How does this relate to floating point infinities? Replace the integer with floating point, BLACK
with NEGATIVE_INFINITY
, and WHITE
with POSITIVE_INFINITY
and what do you get? NEGATIVE_INFINITY - x == NEGATIVE_INFINITY
and POSITIVE_INFINITY + x == POSITIVE_INFINITY
.
Since you used POSITIVE_INFINITY
, I'll use it also. First we need a class to represent our saturating integer-based color; let's call it SaturatedColor
and assume it works like any other integer in Java.

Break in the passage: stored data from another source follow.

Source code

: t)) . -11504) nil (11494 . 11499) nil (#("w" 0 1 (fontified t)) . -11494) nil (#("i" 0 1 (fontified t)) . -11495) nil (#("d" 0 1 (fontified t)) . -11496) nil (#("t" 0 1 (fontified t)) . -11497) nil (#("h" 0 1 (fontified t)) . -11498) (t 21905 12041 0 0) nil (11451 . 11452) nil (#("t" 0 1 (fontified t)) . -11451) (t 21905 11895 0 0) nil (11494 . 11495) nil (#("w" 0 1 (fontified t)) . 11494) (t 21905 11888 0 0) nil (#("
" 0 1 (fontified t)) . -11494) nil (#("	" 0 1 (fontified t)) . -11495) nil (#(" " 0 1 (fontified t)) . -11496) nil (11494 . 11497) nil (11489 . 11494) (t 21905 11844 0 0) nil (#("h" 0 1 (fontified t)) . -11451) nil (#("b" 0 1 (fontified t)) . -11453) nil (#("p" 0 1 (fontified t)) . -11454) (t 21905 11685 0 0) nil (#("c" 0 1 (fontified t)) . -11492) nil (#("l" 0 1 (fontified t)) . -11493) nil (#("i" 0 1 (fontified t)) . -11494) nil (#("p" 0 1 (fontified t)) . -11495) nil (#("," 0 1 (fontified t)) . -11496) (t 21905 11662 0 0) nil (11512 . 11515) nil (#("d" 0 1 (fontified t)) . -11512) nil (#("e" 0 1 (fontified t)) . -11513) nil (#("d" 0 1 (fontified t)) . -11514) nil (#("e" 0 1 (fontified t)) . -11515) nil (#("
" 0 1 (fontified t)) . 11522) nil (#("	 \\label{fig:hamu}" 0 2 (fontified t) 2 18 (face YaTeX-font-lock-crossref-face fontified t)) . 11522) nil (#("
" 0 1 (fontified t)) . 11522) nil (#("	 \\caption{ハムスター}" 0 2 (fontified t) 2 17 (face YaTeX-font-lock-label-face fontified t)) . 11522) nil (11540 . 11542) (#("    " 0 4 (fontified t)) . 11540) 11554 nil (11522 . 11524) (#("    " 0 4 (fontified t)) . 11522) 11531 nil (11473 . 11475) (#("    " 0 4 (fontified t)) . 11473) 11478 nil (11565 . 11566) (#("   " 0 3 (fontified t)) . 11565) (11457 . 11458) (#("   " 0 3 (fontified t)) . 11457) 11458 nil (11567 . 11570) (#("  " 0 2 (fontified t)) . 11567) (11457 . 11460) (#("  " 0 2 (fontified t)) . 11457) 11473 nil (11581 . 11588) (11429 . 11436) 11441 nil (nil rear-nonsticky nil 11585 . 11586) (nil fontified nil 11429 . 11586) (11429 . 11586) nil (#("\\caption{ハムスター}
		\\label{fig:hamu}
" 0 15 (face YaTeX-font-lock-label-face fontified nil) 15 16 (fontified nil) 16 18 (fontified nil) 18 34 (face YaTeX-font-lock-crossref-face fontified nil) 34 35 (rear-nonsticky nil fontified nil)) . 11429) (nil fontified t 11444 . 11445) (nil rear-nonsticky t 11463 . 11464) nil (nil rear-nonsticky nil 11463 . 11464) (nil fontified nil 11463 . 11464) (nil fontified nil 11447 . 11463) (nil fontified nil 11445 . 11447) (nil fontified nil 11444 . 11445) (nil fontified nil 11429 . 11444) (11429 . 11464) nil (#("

Now, let's take your code and replace double
with our own SaturatedColor
and Double.POSITIVE_INFINITY
with SaturatedColor.WHITE
:
SaturatedColor a = SaturatedColor.WHITE;
SaturatedColor b = SaturatedColor.WHITE;
As we established above, SaturatedColor.WHITE
(just WHITE
above) is 127
, so let's do that here:
SaturatedColor a = 127;
SaturatedColor b = 127;
Now we take the System.out.println
statements you used and replace a
and b
with their value (values?):
System.out.println(127 == 127);
System.out.println(127 < 127);
System.out.println(127 > 127);
It should be obvious what this will print.
Since Double.Nan.equals (Double.NaN) was mentioned: It's one thing what should happen when you perform arithmetic and compare numbers, it's a totally different thing when you consider how objects should behave.
Two typical problem cases are: Sorting an array of numbers, and using hash values to implement dictionaries, sets, and so on. There are two exceptional cases where the normal ordering with <, = and > doesn't apply: One case is that +0 = -0 and the other is that NaN ≠ NaN, and x < NaN, x > NaN, x = NaN will always be false whatever x is.
Sorting algorithms can get into trouble with this. A sorting algorithm may assume that x = x is always true. So if I know that x is stored in an array and look for it, I might not do any bounds check because the search for it must find something. Not if x is NaN. A sorting algorithm may assume that exactly one of a < b and a >= b must be true. Not if one is NaN. So a naive sorting algorithm may crash when NaNs are present. You'd have to decide where you want NaNs to end up when sorting the array, and then change your comparison code so that it works.
Now dictionaries and sets and generally hashing: What if I use an NaN as the key? A set contains unique objects. If the set contains an NaN and I try to add another one, is it unique because it is not equal to the one that is already there? What about +0 and -0, should they be considered equal or different? There's the rule that any two items considered equal must have the same hash value. So the sensible thing is (probably) that a hash function returns one unique value for all NaNs, and one unique value for +0 and -0. And after the hash lookup when you need to find an element with the same hash value that is actually equal, two NaNs should be considered equal (but different from anything else).
That's probably why Double.Nan.equal () behaves different from ==.
This is because NaN is not a number and is therefore not equal to any number including NaN.